Os arquétipos em o Romanceiro da Inconfidência estão relacionados com a construção de um novo país, o mito fundador de uma nação, tão importante para o gênero épico, enquanto Contos Exemplares também procura o seu mito fundador, modularmente pela fundação de um novo ser – humano.  Contudo, a fundação de um novo país quanto de um novo ser-humano tanto em uma obra, quanto na outra, se mostra uma grande impossibilidade só resolvida pela mística do sonho. A própria forma escolhida por Cecília, que é o romanceiro, faz alusão a uma gênese linguística comum da Península Ibérica, na qual se une o lírico e o romance, gênero poético altamente musical da tradição oral, típico da Idade Média, manifestado por meio de jograis em redondilhas maiores com rimas assonantes. Enquanto Sophia escolhe o conto como a forma inicial.

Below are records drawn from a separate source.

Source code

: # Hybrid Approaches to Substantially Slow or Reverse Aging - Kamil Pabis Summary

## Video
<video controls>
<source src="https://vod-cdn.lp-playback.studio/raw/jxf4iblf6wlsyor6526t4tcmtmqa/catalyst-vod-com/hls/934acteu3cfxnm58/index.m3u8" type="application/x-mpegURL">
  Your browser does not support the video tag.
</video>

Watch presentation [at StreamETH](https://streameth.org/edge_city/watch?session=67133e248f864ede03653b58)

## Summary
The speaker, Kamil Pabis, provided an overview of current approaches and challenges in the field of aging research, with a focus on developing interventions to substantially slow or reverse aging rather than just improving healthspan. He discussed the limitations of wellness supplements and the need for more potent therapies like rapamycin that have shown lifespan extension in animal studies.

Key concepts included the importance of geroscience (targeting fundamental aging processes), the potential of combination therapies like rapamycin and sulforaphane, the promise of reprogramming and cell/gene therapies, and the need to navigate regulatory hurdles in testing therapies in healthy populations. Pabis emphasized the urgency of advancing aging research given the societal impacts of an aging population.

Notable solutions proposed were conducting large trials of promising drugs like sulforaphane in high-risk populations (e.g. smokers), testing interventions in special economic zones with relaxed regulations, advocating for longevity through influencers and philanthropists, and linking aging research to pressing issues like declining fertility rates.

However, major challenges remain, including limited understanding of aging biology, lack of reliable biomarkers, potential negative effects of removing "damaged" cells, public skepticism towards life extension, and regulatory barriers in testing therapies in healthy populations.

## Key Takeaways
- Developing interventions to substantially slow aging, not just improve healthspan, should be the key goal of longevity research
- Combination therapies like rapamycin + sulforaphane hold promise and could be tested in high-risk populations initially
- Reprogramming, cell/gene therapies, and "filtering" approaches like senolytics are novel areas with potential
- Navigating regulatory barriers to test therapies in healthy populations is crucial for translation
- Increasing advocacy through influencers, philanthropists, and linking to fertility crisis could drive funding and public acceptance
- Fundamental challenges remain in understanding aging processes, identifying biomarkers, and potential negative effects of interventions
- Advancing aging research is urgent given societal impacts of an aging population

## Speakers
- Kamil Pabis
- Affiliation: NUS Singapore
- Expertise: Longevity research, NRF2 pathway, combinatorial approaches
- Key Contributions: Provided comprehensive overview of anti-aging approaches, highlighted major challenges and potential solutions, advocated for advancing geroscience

Ressalta nas duas poetas, esse desejo de resgate ao início dos inícios, palavra, conto e canto. Como é presente no primeiro ‘romance’ de Romanceiro da Inconfidência que, não por acaso, chama “Fala Inicial”, o que caracteriza não apenas a introdução à história a ser contada e cantada, aos romances que virão no livro, mas também à primeira fala humana, ao nascimento da linguagem, tanto para o ser, confundindo-se com a fala materna num misto de ternura e aprendizado, quanto para a história quando o homo-sapiens se descobre através dela mais do que bicho, descobre-se gente. “Fala Inicial” assume no Romanceiro da Inconfidência o início e o fim, já que, essa passagem demonstra quase em forma de premunição, todo enredo que virá. Não é a toa que a marcação dessa passagem graficamente é diferente da do enredo capturado em cada romance, ela se apresenta em itálico, sinalizando que ali; a voz dominante é a da poeta – narradora, com a função muito parecida que havia no coro das tragédias, a de ser uma personagem coletiva que introduz e canta o drama que será lançado durante o enredo:

Fala Inicial

Não posso mover meus passos
por esse atroz labirinto
de esquecimento e cegueira
em que os amores e ódios vão:
– pois sinto bater os sinos,
percebo o roçar das rezas,
vejo o arrepio da morte,
à voz da condenação;
– avisto a negra masmorra
e a sombra do carcereiro
que transita sobre angústias,
com chaves no coração;
– descubro as altas madeiras
do excessivo cadafalso
e, por muros e janelas,
o pasmo da multidão.

(MEIRELES, 2001 p. 744)

O arrepio da morte, a voz da condenação, a sombra das angústias, as chaves do coração demonstram o quanto a narrativa de Cecília almeja não apenas a reconstrução da memória de um importante fato histórico para o país, mas sim a investigação suprema da subjetividade humana. O labirinto maior, a ser desvendado, não é somente aquele que se desenvolve exteriormente com os percalços dos acontecimentos, fatos e materiais históricos, mas os labirintos da alma, do espírito e da mente são muito mais difíceis de sair e de se encontrar neles, por serem na maior parte, escondidos e negados pelo lado de fora. Na verdade, o que o Romanceiro da Inconfidência ensina em sua leitura é o quanto os fatos históricos traumáticos são puros reflexos de subjetividades atormentadas, tolhidas e oprimidas.  Por essa razão, “Fala Inicial” também se torna a fala final, nascimento e morte, exterior e interior, fechando o grande poema (pois apesar de dividido em romanceiros e cantos, a obra pode ser analisada como um só poema no todo) num enorme ciclo.